Für Skov dürfte auf der linken Seite der ehemalige Dortmunder Tom Rothe beginnen. Im Mittelfeld-Zentrum hatte sich in den letzten Wochen das Duo aus Rani Khedira und Janik Haberer gefunden. András Schäfer und Lucas Tousart, der nach seiner Einwechslung beim 4:0-Sieg in Hoffenheim überzeugen konnte, müssen sich wohl weiter hinten anstellen.
Beim Blick auf den Gegner fällt auf, dass in Dortmund ganz besonders nach erfolgreichen Champions-League-Spielen unter der Woche regelmäßig ein Kater im Ligaalltag einkehrt. Das war nicht nur beim Hinspiel in der Alten Försterei so, als die Borussia vier Tage zuvor Celtic Glasgow mit 7:1 aus dem Stadion geschossen hatte, sondern auch bei den Niederlagen in Stuttgart (Sieg zuvor in Brügge), Mainz (Sieg zuvor gegen Graz) und zuletzt in Bochum (Sieg zuvor bei Sporting Lissabon). Nun hat die Mannschaft von Trainer Niko Kovac das Rückspiel gegen Sporting beim torlosen Remis zwar nicht gewonnen, mit dem Sprung ins Achtelfinale aber dennoch die große Kritik der vergangenen Wochen ein klein wenig eindämmen können.

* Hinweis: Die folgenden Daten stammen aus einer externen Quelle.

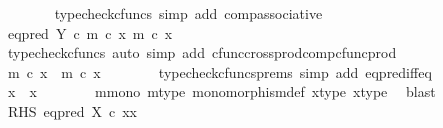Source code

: \begin{isabellebody}
\ \ \ \ \ \ \isamarkupfalse%
\ {\isacharparenleft}{\kern0pt}typecheck{\isacharunderscore}{\kern0pt}cfuncs{\isacharcomma}{\kern0pt}\ simp\ add{\isacharcolon}{\kern0pt}\ comp{\isacharunderscore}{\kern0pt}associative{}{\isacharparenright}{\kern0pt}\isanewline
\ \ \ \ \isamarkupfalse%
\ \isamarkupfalse%
\ {\isachardoublequoteopen}eq{\isacharunderscore}{\kern0pt}pred\ Y\ {\isasymcirc}\isactrlsub c\ {\isasymlangle}m\ {\isasymcirc}\isactrlsub c\ x{}{\isacharcomma}{\kern0pt}\ m\ {\isasymcirc}\isactrlsub c\ x{}{\isasymrangle}\ {\isacharequal}{\kern0pt}\ {\isasymt}{\isachardoublequoteclose}\isanewline
\ \ \ \ \ \ \isamarkupfalse%
\ {\isacharparenleft}{\kern0pt}typecheck{\isacharunderscore}{\kern0pt}cfuncs{\isacharcomma}{\kern0pt}\ auto\ simp\ add{\isacharcolon}{\kern0pt}\ cfunc{\isacharunderscore}{\kern0pt}cross{\isacharunderscore}{\kern0pt}prod{\isacharunderscore}{\kern0pt}comp{\isacharunderscore}{\kern0pt}cfunc{\isacharunderscore}{\kern0pt}prod{\isacharparenright}{\kern0pt}\isanewline
\ \ \ \ \isamarkupfalse%
\ \isamarkupfalse%
\ {\isachardoublequoteopen}m\ {\isasymcirc}\isactrlsub c\ x{}\ {\isacharequal}{\kern0pt}\ m\ {\isasymcirc}\isactrlsub c\ x{}{\isachardoublequoteclose}\isanewline
\ \ \ \ \ \ \isamarkupfalse%
\ {\isacharparenleft}{\kern0pt}typecheck{\isacharunderscore}{\kern0pt}cfuncs{\isacharunderscore}{\kern0pt}prems{\isacharcomma}{\kern0pt}\ simp\ add{\isacharcolon}{\kern0pt}\ eq{\isacharunderscore}{\kern0pt}pred{\isacharunderscore}{\kern0pt}iff{\isacharunderscore}{\kern0pt}eq{\isacharparenright}{\kern0pt}\isanewline
\ \ \ \ \isamarkupfalse%
\ \isamarkupfalse%
\ {\isachardoublequoteopen}x{}\ {\isacharequal}{\kern0pt}\ x{}{\isachardoublequoteclose}\isanewline
\ \ \ \ \ \ \isamarkupfalse%
\ m{\isacharunderscore}{\kern0pt}mono\ m{\isacharunderscore}{\kern0pt}type\ monomorphism{\isacharunderscore}{\kern0pt}def{}\ x{}{\isacharunderscore}{\kern0pt}type\ x{}{\isacharunderscore}{\kern0pt}type\ \isamarkupfalse%
\ blast\isanewline
\ \ \ \ \isamarkupfalse%
\ \isamarkupfalse%
\ RHS{\isacharcolon}{\kern0pt}\ {\isachardoublequoteopen}eq{\isacharunderscore}{\kern0pt}pred\ X\ {\isasymcirc}\isactrlsub c\ {\isasymlangle}x{}{\isacharcomma}{\kern0pt}x{}{\isasymrangle}\ {\isacharequal}{\kern0pt}\ {\isasymt}{\isachardoublequoteclose}\isanewline

\end{isabellebody}
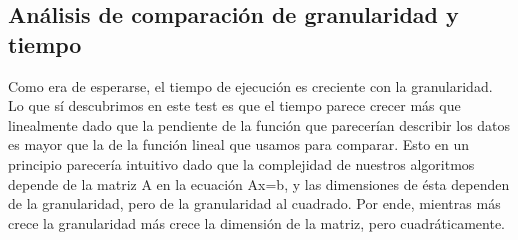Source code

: \subsection{Análisis de comparación de granularidad y tiempo}

Como era de esperarse, el tiempo de ejecución es creciente con la granularidad. Lo que sí
descubrimos en este test es que el tiempo parece crecer más que linealmente dado que la pendiente
de la función que parecerían describir los datos es mayor que la de la función lineal que usamos
para comparar. Esto en un principio parecería intuitivo dado que la complejidad de nuestros
algoritmos depende de la matriz A en la ecuación Ax=b, y las dimensiones de ésta dependen de la
granularidad, pero de la granularidad al cuadrado. Por ende, mientras más crece la granularidad más
crece la dimensión de la matriz, pero cuadráticamente.
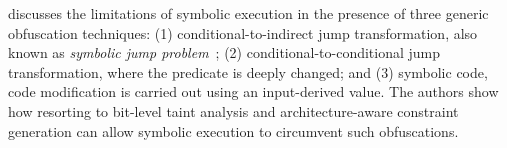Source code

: \cite{YD-CCS15} discusses the limitations of symbolic execution in the presence of three generic obfuscation techniques: (1) conditional-to-indirect jump transformation, also known as {\em symbolic jump problem}~\cite{SAB-SP10}; (2) conditional-to-conditional jump transformation, where the predicate is deeply changed; and (3) symbolic code,  code modification is carried out using an input-derived value. The authors show how resorting to bit-level taint analysis and architecture-aware constraint generation can allow symbolic execution to circumvent such obfuscations.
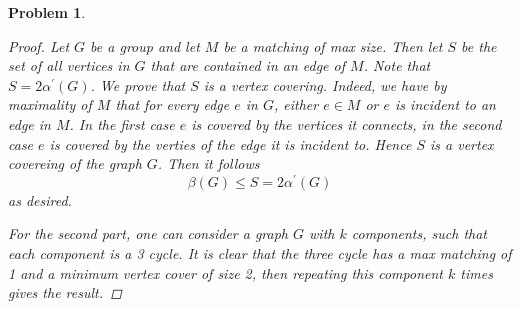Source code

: \documentclass{article}
\newtheorem{prb}{Problem}
\begin{document}
\begin{prb} 
	\begin{proof} 
		Let $G$ be a group and let $M$ be a matching of max size. Then let $S$ be the set of all vertices in $G$ that are contained in an edge of $M$. 		Note that $S = 2\alpha^\prime(G)$. We prove that $S$ is a vertex covering. Indeed, we have by maximality of $M$ that for every edge $e$ in $G$, either $e \in M$ or 
		$e$ is incident to an edge in $M$. In the first case $e$ is covered by the vertices it connects, in the second case $e$ is covered by the verties of the edge it is incident to. Hence $S$ is a vertex covereing of the graph $G$. Then it follows 
		\[ \beta(G) \leq S = 2\alpha^\prime(G) \] 
		as desired. 

		For the second part, one can consider a graph $G$ with $k$ components, such that each component is a 3 cycle. 
		It is clear that the three cycle has a max matching of 1 and a minimum vertex cover of size 2, then 
		repeating this component $k$ times gives the result. 
	\end{proof}
\end{prb}
\end{document}
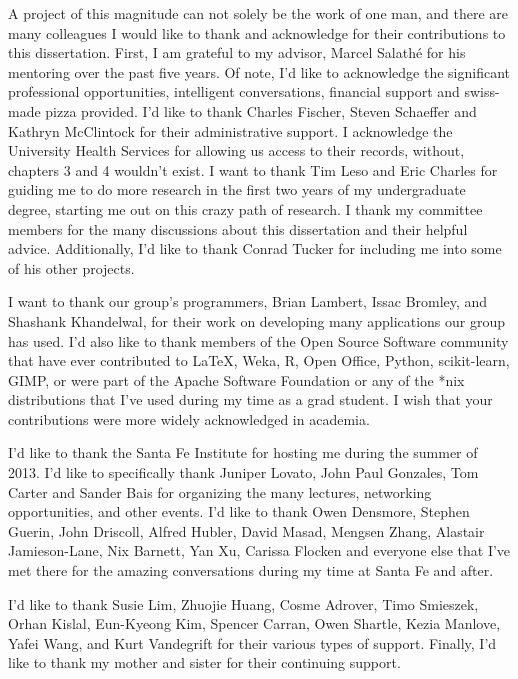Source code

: A project of this magnitude can not solely be the work of one man, and there are many colleagues I would like to thank and acknowledge for their contributions to this dissertation. First, I am grateful to my advisor, Marcel Salath\'e for his mentoring over the past five years. Of note, I'd like to acknowledge the significant professional opportunities, intelligent conversations, financial support and swiss-made pizza provided. I'd like to thank Charles Fischer, Steven Schaeffer and Kathryn McClintock for their administrative support. I acknowledge the University Health Services for allowing us access to their records, without, chapters 3 and 4 wouldn't exist. I want to thank Tim Leso and Eric Charles for guiding me to do more research in the first two years of my undergraduate degree, starting me out on this crazy path of research. I thank my committee members for the many discussions about this dissertation and their helpful advice. Additionally, I'd like to thank Conrad Tucker for including me into some of his other projects.

I want to thank our group's programmers, Brian Lambert, Issac Bromley, and Shashank Khandelwal, for their work on developing many applications our group has used. I'd also like to thank members of the Open Source Software community that have ever contributed to \LaTeX, Weka, R, Open Office, Python, scikit-learn, GIMP, or were part of the Apache Software Foundation or any of the *nix distributions that I've used during my time as a grad student. I wish that your contributions were more widely acknowledged in academia.

I'd like to thank the Santa Fe Institute for hosting me during the summer of 2013. I'd like to specifically thank Juniper Lovato, John Paul Gonzales, Tom Carter and Sander Bais for organizing the many lectures, networking opportunities, and other events. I'd like to thank Owen Densmore, Stephen Guerin, John Driscoll, Alfred Hubler, David Masad, Mengsen Zhang, Alastair Jamieson-Lane, Nix Barnett, Yan Xu, Carissa Flocken and everyone else that I've met there for the amazing conversations during my time at Santa Fe and after.  

I'd like to thank Susie Lim, Zhuojie Huang, Cosme Adrover, Timo Smieszek, Orhan Kislal, Eun-Kyeong Kim, Spencer Carran, Owen Shartle, Kezia Manlove, Yafei Wang, and Kurt Vandegrift for their various types of support. Finally, I'd like to thank my mother and sister for their continuing support. 

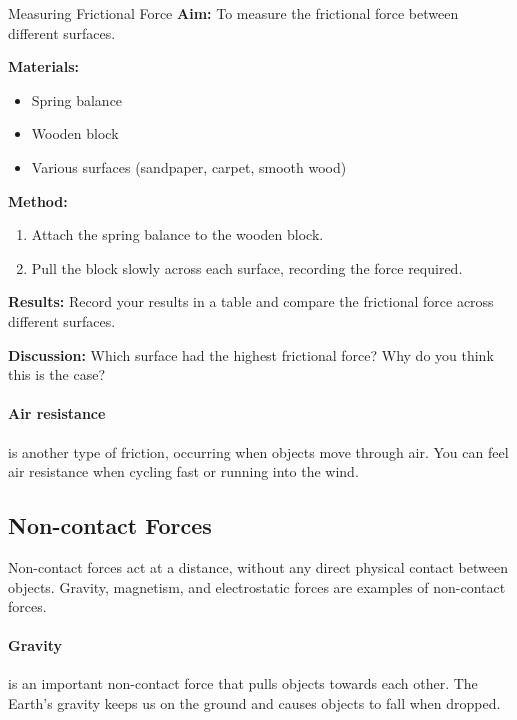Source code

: \begin{investigation}{Measuring Frictional Force}
\textbf{Aim:} To measure the frictional force between different surfaces.

\textbf{Materials:}
\begin{itemize}
    \item Spring balance
    \item Wooden block
    \item Various surfaces (sandpaper, carpet, smooth wood)
\end{itemize}

\textbf{Method:}
\begin{enumerate}
    \item Attach the spring balance to the wooden block.
    \item Pull the block slowly across each surface, recording the force required.
\end{enumerate}

\textbf{Results:} Record your results in a table and compare the frictional force across different surfaces.

\textbf{Discussion:} Which surface had the highest frictional force? Why do you think this is the case?
\end{investigation}


\paragraph{Air resistance} is another type of friction, occurring when objects move through air. You can feel air resistance when cycling fast or running into the wind.

\subsection{Non-contact Forces}

Non-contact forces act at a distance, without any direct physical contact between objects. Gravity, magnetism, and electrostatic forces are examples of non-contact forces.

\paragraph{Gravity} is an important non-contact force that pulls objects towards each other. The Earth's gravity keeps us on the ground and causes objects to fall when dropped.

„Sie haben Fehler gemacht, die ihnen immer wieder sehr ins Kontor schlagen. Es muss für uns am Wochenende viel passieren, aber wir wollen sie dahin bringen, dass sie Fehler machen, die sie nicht machen möchten“, gab sich Baumgart gewohnt angriffslustig und sprach erst gar nicht davon, nur einen Punkt holen zu wollen. „Es ist unser Ziel, dort zu gewinnen“, betonte der 53-Jährige. Mit einem Dreier würden die Eisernen sich einen weiteren Schritt aus der Abstiegszone entfernen, in der die Konkurrenten aus Bochum (beim VfL Wolfsburg), Heidenheim (bei RB Leipzig) und Kiel (gegen Bayer Leverkusen) ausnahmslos als klare Außenseiter in ihre Partien am 23. Spieltag gehen.